20 The inconsistencies in the applicant’s evidence, in four particular respects, which the Tribunal intimated could be part of its reasons for affirming the decision under review, were set out for the appellant in the s 424A letter and he gave a meaningful written response.
21 The reasons of the Tribunal specifically refer to those inconsistencies identified by it in its s 424A letter as well as the responses provided by the appellant. It is also apparent from those reasons that it was those inconsistencies and the appellant’s failure in relation to the appellant’s explanations to satisfy the Tribunal as to those inconsistencies which led the Tribunal to conclude that the appellant “lacked credibility and his claims could not be accepted.”
22 There was no relevant error on the part of the Federal Magistrate. This ground fails.
Ground 2
23 The second ground of the Notice of Appeal properly understood is to the effect that Emmett FM erred in law by not finding that the Tribunal had failed to consider the appellant’s “evidence, properly and fairly.” This ground is “particularised” only in the sense that it sets out certain evidence, including evidence of the suicide of the appellant’s wife, which he asserts was given in documentary form to the Tribunal. The suicide of his wife was, according to the appellant, the result of repeated interrogations of her by personnel of the Chinese Public Security Bureau. He complained that the Tribunal had wrongly used the expression “harassed” when speaking of his allegations concerning her treatment at the hands of the Public Security Bureau.
24 In oral submissions the appellant said that his wife’s death definitely shows that he will be subject to persecution if he returns to China.
25 The claim by the appellant that his wife had committed suicide on 18 May 2006 because she was persecuted by Chinese police was first brought to the attention of the Tribunal in the appellant’s letter to the Tribunal dated 22 September 2006.
26 Whilst the Tribunal made no finding one way or the other as to whether the appellant’s wife had committed suicide it did positively find that it was not satisfied that she had been harassed by Chinese authorities.

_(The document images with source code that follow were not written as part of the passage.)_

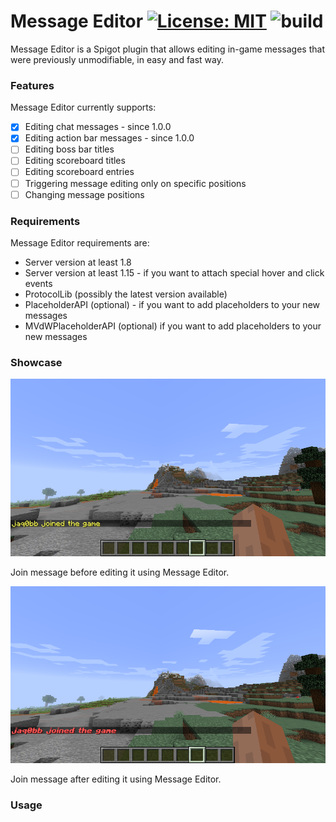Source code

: # Message Editor [![License: MIT](https://img.shields.io/badge/License-MIT-blue.svg)](https://opensource.org/licenses/MIT) ![build](https://github.com/jaqobb/message-editor/workflows/build/badge.svg)

Message Editor is a Spigot plugin that allows editing in-game messages that were previously unmodifiable, in easy and fast way.

### Features

Message Editor currently supports:
* [x] Editing chat messages - since 1.0.0
* [x] Editing action bar messages - since 1.0.0
* [ ] Editing boss bar titles
* [ ] Editing scoreboard titles
* [ ] Editing scoreboard entries
* [ ] Triggering message editing only on specific positions
* [ ] Changing message positions

### Requirements

Message Editor requirements are:
* Server version at least 1.8
* Server version at least 1.15 - if you want to attach special hover and click events
* ProtocolLib (possibly the latest version available)
* PlaceholderAPI (optional) - if you want to add placeholders to your new messages
* MVdWPlaceholderAPI (optional) if you want to add placeholders to your new messages

### Showcase

![](images/showcase_before.png)

Join message before editing it using Message Editor.

![](images/showcase_after.png)

Join message after editing it using Message Editor.

### Usage
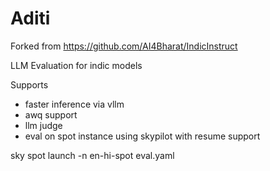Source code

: # Aditi

Forked from https://github.com/AI4Bharat/IndicInstruct

LLM Evaluation for indic models

Supports 
- faster inference via vllm
- awq support
- llm judge
- eval on spot instance using skypilot with resume support


sky spot launch -n en-hi-spot eval.yaml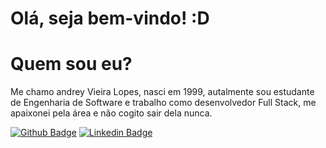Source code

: # Olá, seja bem-vindo! :D

# Quem sou eu?
Me chamo andrey Vieira Lopes, nasci em 1999, autalmente sou estudante de Engenharia de Software e trabalho como desenvolvedor Full Stack, me apaixonei pela área e não cogito sair dela nunca.

[![Github Badge](https://img.shields.io/badge/-Github-000?style=flat-square&logo=Github&logoColor=white&link=https://github.com/fagnerpsantos)](https://github.com/andreyvlopes)
[![Linkedin Badge](https://img.shields.io/badge/-LinkedIn-blue?style=flat-square&logo=Linkedin&logoColor=white&link=https://www.linkedin.com/in/fagnerpsantos/)](https://www.linkedin.com/in/andreyvlopes/)




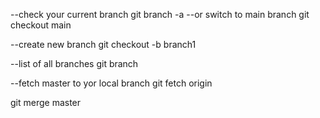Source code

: 

--check your current branch
git branch -a
--or switch to main branch
git checkout main

--create new branch
git checkout -b branch1

--list of all branches
git branch 

--fetch master to yor local branch
git fetch origin

git merge master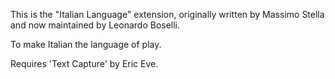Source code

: This is the "Italian Language" extension, originally written by Massimo Stella and now maintained by Leonardo Boselli.

To make Italian the language of play.

Requires 'Text Capture' by Eric Eve.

Clearly it gave consideration to the appellant’s evidence on this question and did not ignore it.
27 On review before the Federal Magistrate where it was contended that the Tribunal failed to consider the appellant’s evidence, the Tribunal’s adverse finding of fact concerning the alleged harassment of his wife was challenged.
28 The Federal Magistrate, correctly, characterised this as seeking a merits review which was not open [52]: Abebe v Commonwealth of Australia (1999) 162 ALR 1; NAHI v Minister for Immigration and Multicultural and Indigenous Affairs [2004] FCAFC 10 at [10].
29 The position is no different before this Court.
30 This ground amounts to a request for a review of the factual findings made by the Tribunal. This is impermissible: Minister for Immigration and Multicultural Affairs; Ex parte Appellant S20/2002; Appellant S106/2002 v Minister for Immigration and Multicultural Affairs (2003) 77 ALJR 1165.
Ground 3
31 The third ground is, in effect, a separate particular of ground two. It asserts that the appellant does not believe that the Tribunal “has ever assessed [his] claim properly and fairly”. To the extent that this proposition infers that the Tribunal was biased against the Appellant, it was open to the Federal Magistrate to find that there was no evidence before the Tribunal to support such an allegation. Her Honour was correct to find that there is no evidence of actual bias in this case. Such an allegation must be distinctly made and strictly proven: Minister for Immigration and Multicultural Affairs v Jia Le Geng (2001) 205 CLR 507 at [127]. These requirements have not been met.
32 No error by the Federal Magistrate is shown, and no jurisdictional error by the Tribunal has been demonstrated.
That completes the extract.